If you think that December’s calendar is the sparsest for regattas, you’d be correct — except in 2020. This year that dubious honor actually went to April and May. But even in purple-tier times, organizers have, for the most part, figured out how to facilitate yacht racing. In November, numerous Midwinter Series got underway. In December, a few more launch.
Added to the Bay Area Midwinter Schedule in December
Tiburon Yacht Club’s Bob and Esther Mott Midwinters, to be sailed in the North Bay on the east side of the Tiburon Peninusula, will start on December 5 and sail on the first Saturday of each month through March. One pursuit race is scheduled each day for divisions of singlehanded, doublehanded and fully crewed (but COVID-compliant) boats.

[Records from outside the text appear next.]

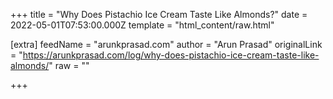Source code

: 
+++
title = "Why Does Pistachio Ice Cream Taste Like Almonds?"
date = 2022-05-01T07:53:00.000Z
template = "html_content/raw.html"

[extra]
feedName = "arunkprasad.com"
author = "Arun Prasad"
originalLink = "https://arunkprasad.com/log/why-does-pistachio-ice-cream-taste-like-almonds/"
raw = ""

+++

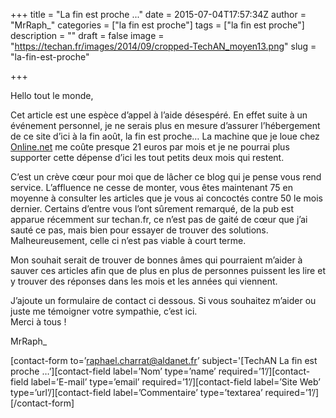 +++
title = "La fin est proche ..."
date = 2015-07-04T17:57:34Z
author = "MrRaph_"
categories = ["la fin est proche"]
tags = ["la fin est proche"]
description = ""
draft = false
image = "https://techan.fr/images/2014/09/cropped-TechAN_moyen13.png"
slug = "la-fin-est-proche"

+++


Hello tout le monde,

Cet article est une espèce d’appel à l’aide désespéré. En effet suite à un événement personnel, je ne serais plus en mesure d’assurer l’hébergement de ce site d’ici à la fin août, la fin est proche… La machine que je loue chez [Online.net](http://www.online.net/fr/serveur-dedie/dedibox-classic) me coûte presque 21 euros par mois et je ne pourrai plus supporter cette dépense d’ici les tout petits deux mois qui restent.

C’est un crève cœur pour moi que de lâcher ce blog qui je pense vous rend service. L’affluence ne cesse de monter, vous êtes maintenant 75 en moyenne à consulter les articles que je vous ai concoctés contre 50 le mois dernier. Certains d’entre vous l’ont sûrement remarqué, de la pub est apparue récemment sur techan.fr, ce n’est pas de gaité de cœur que j’ai sauté ce pas, mais bien pour essayer de trouver des solutions. Malheureusement, celle ci n’est pas viable à court terme.

Mon souhait serait de trouver de bonnes âmes qui pourraient m’aider à sauver ces articles afin que de plus en plus de personnes puissent les lire et y trouver des réponses dans les mois et les années qui viennent.

J’ajoute un formulaire de contact ci dessous. Si vous souhaitez m’aider ou juste me témoigner votre sympathie, c’est ici.  
 Merci à tous !

MrRaph_

[contact-form to=’raphael.charrat@aldanet.fr’ subject='[TechAN La fin est proche …’][contact-field label=’Nom’ type=’name’ required=’1’/][contact-field label=’E-mail’ type=’email’ required=’1’/][contact-field label=’Site Web’ type=’url’/][contact-field label=’Commentaire’ type=’textarea’ required=’1’/][/contact-form]

 



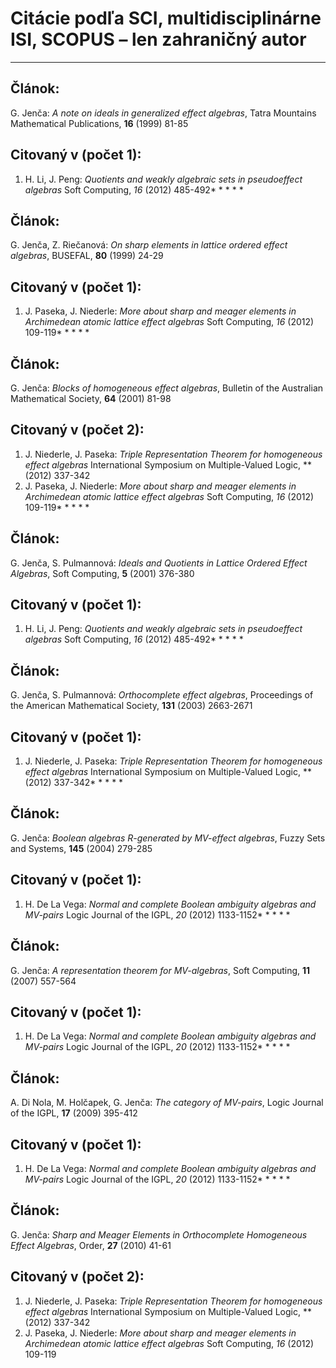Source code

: Citácie podľa SCI, multidisciplinárne ISI, SCOPUS – len zahraničný autor
=================
* * * * *

Článok:
-------

G. Jenča:
*A note on ideals in generalized effect algebras*,
Tatra Mountains Mathematical Publications,
**16**
(1999)
81-85

Citovaný v (počet 1):
----------------------------------------------


1. H. Li, J. Peng: *Quotients and weakly algebraic sets in pseudoeffect algebras*
   Soft Computing,
   *16*
   (2012)
   485-492* * * * *

Článok:
-------

G. Jenča, Z. Riečanová:
*On sharp elements in lattice ordered effect algebras*,
BUSEFAL,
**80**
(1999)
24-29

Citovaný v (počet 1):
----------------------------------------------


1. J. Paseka, J. Niederle: *More about sharp and meager elements in Archimedean atomic lattice effect algebras*
   Soft Computing,
   *16*
   (2012)
   109-119* * * * *

Článok:
-------

G. Jenča:
*Blocks of homogeneous effect algebras*,
Bulletin of the Australian Mathematical Society,
**64**
(2001)
81-98

Citovaný v (počet 2):
----------------------------------------------


1. J. Niederle, J. Paseka: *Triple Representation Theorem for homogeneous effect algebras*
   International Symposium on Multiple-Valued Logic,
   **
   (2012)
   337-342
1. J. Paseka, J. Niederle: *More about sharp and meager elements in Archimedean atomic lattice effect algebras*
   Soft Computing,
   *16*
   (2012)
   109-119* * * * *

Článok:
-------

G. Jenča, S. Pulmannová:
*Ideals and Quotients in Lattice Ordered Effect Algebras*,
Soft Computing,
**5**
(2001)
376-380

Citovaný v (počet 1):
----------------------------------------------


1. H. Li, J. Peng: *Quotients and weakly algebraic sets in pseudoeffect algebras*
   Soft Computing,
   *16*
   (2012)
   485-492* * * * *

Článok:
-------

G. Jenča, S. Pulmannová:
*Orthocomplete effect algebras*,
Proceedings of the American Mathematical Society,
**131**
(2003)
2663-2671

Citovaný v (počet 1):
----------------------------------------------


1. J. Niederle, J. Paseka: *Triple Representation Theorem for homogeneous effect algebras*
   International Symposium on Multiple-Valued Logic,
   **
   (2012)
   337-342* * * * *

Článok:
-------

G. Jenča:
*Boolean algebras R-generated by MV-effect algebras*,
Fuzzy Sets and Systems,
**145**
(2004)
279-285

Citovaný v (počet 1):
----------------------------------------------


1. H. De La Vega: *Normal and complete Boolean ambiguity algebras and MV-pairs*
   Logic Journal of the IGPL,
   *20*
   (2012)
   1133-1152* * * * *

Článok:
-------

G. Jenča:
*A representation theorem for MV-algebras*,
Soft Computing,
**11**
(2007)
557-564

Citovaný v (počet 1):
----------------------------------------------


1. H. De La Vega: *Normal and complete Boolean ambiguity algebras and MV-pairs*
   Logic Journal of the IGPL,
   *20*
   (2012)
   1133-1152* * * * *

Článok:
-------

A. Di Nola, M. Holčapek, G. Jenča:
*The category of MV-pairs*,
Logic Journal of the IGPL,
**17**
(2009)
395-412

Citovaný v (počet 1):
----------------------------------------------


1. H. De La Vega: *Normal and complete Boolean ambiguity algebras and MV-pairs*
   Logic Journal of the IGPL,
   *20*
   (2012)
   1133-1152* * * * *

Článok:
-------

G. Jenča:
*Sharp and Meager Elements in Orthocomplete Homogeneous Effect Algebras*,
Order,
**27**
(2010)
41-61

Citovaný v (počet 2):
----------------------------------------------


1. J. Niederle, J. Paseka: *Triple Representation Theorem for homogeneous effect algebras*
   International Symposium on Multiple-Valued Logic,
   **
   (2012)
   337-342
1. J. Paseka, J. Niederle: *More about sharp and meager elements in Archimedean atomic lattice effect algebras*
   Soft Computing,
   *16*
   (2012)
   109-119
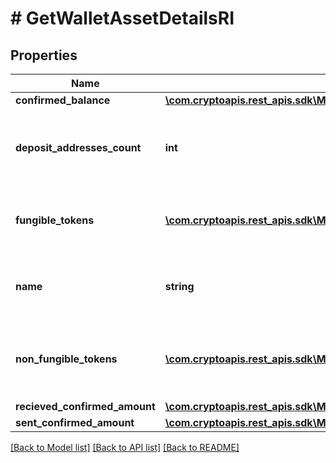 # # GetWalletAssetDetailsRI

## Properties

Name | Type | Description | Notes
------------ | ------------- | ------------- | -------------
**confirmed_balance** | [**\com.cryptoapis.rest_apis.sdk\Model\GetWalletAssetDetailsRIConfirmedBalance**](GetWalletAssetDetailsRIConfirmedBalance.md) |  |
**deposit_addresses_count** | **int** | Specifies the count of deposit addresses in the Wallet. |
**fungible_tokens** | [**\com.cryptoapis.rest_apis.sdk\Model\GetWalletAssetDetailsRIFungibleTokensInner[]**](GetWalletAssetDetailsRIFungibleTokensInner.md) | Represents fungible tokens&#39;es detailed information |
**name** | **string** | Defines the name of the Wallet given to it by the user. |
**non_fungible_tokens** | [**\com.cryptoapis.rest_apis.sdk\Model\GetWalletAssetDetailsRINonFungibleTokensInner[]**](GetWalletAssetDetailsRINonFungibleTokensInner.md) | Represents non-fungible tokens&#39;es detailed information. |
**recieved_confirmed_amount** | [**\com.cryptoapis.rest_apis.sdk\Model\GetWalletAssetDetailsRIRecievedConfirmedAmount**](GetWalletAssetDetailsRIRecievedConfirmedAmount.md) |  |
**sent_confirmed_amount** | [**\com.cryptoapis.rest_apis.sdk\Model\GetWalletAssetDetailsRISentConfirmedAmount**](GetWalletAssetDetailsRISentConfirmedAmount.md) |  |

[[Back to Model list]](../../README.md#models) [[Back to API list]](../../README.md#endpoints) [[Back to README]](../../README.md)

Richmond YC will forego their usual Small Boat Midwinters this season, but very small boats can instead sail in Oakland with Lake Merritt Sailing Club’s Robinson Memorial Midwinters, held on the second weekend of each month December-March. El Toros and Sunfish are the fleets that usually make the scene. LMSC doesn’t have a website; if you’re interested in participating, call the commodore, Gary Hartsock, at (510) 653-1743.
The one city/county that has remained shut down (for organized sailing events) since March is San Francisco. None of the clubs in the City by the Bay have run races, and none have races on their schedules for the rest of 2020. Back in October we heard from Golden Gate YC that they were planning to run their Seaweed Soup Series December-April, with the first race this Saturday, December 5. But a lot has changed since then with regard to the pandemic, and the regatta does not appear to be happening — at least not yet.
Southern California Regattas
Santa Barbara YC will sail a Holiday Regatta on December 5-6. One-design classes include Harbor 20s, J/70s, J/105s, J/111s and Melges 24s; PHRF boats are welcome too. San Diego YC’s Hot Rum Series will wrap up this Saturday. On December 12, the Ancient Mariners Sailing Society will run the Half Pint-o-Rum Race in San Diego. SDYC plans to continue a holiday tradition with the New Year’s Day Race on January 1.
For Those Who Like to Watch (from Afar)
The Prada America’s Cup World Series Auckland, the only ACWS regatta in America’s Cup 36, will run on December 17-20 (that’s December 16-19 on our side of the International Dateline). It will be the first opportunity for the teams to race against one other on their AC75s. The action will start at 3 p.m. NZT on December 17, when four round robins are planned. Lucky enough to be in Auckland? A free America’s Cup Race Village will open on December 15, with limited visitor capacity. In the US, NBC Sports will carry TV coverage. The sailing will also be streamed live.
Continuing on Down Under for armchair sailors will be the Rolex Sydney Hobart Race on Boxing Day, starting at 1 p.m. AEDT on December 26 (that’s 6 p.m. on Christmas Day here in the States). We’ll post a preview of that annual classic later this month.
Back on San Francisco Bay to Ring in the New Year
“Look, you can spend the day regretting the prior evening (or year), or maybe you can stare at a screen where people far away are running around on fake grass, but why not get out on the water and start your day right?” This is the question posed by Corinthian YC in Tiburon. The club invites you to their “inaugural Resolution Regatta, a pursuit race starting January 1 at noon and looping around Angel and Alcatraz in our classic ‘you pick the direction’ course. Sign up today. Resolve to do so.”
Other New Year’s Day events include Coyote Point YC’s Brrr Rabbit and the Master Mariners New Year’s Day Race. The latter will honor Luc Maheu of Tiger this year. The MMBA member fell from the rig of a schooner in Maine and perished. Instead of gathering at Point San Pablo YC, the fleet will sail from Clipper Cove to Ayala Cove and take moorings. This is always a very casual DIY ‘race’.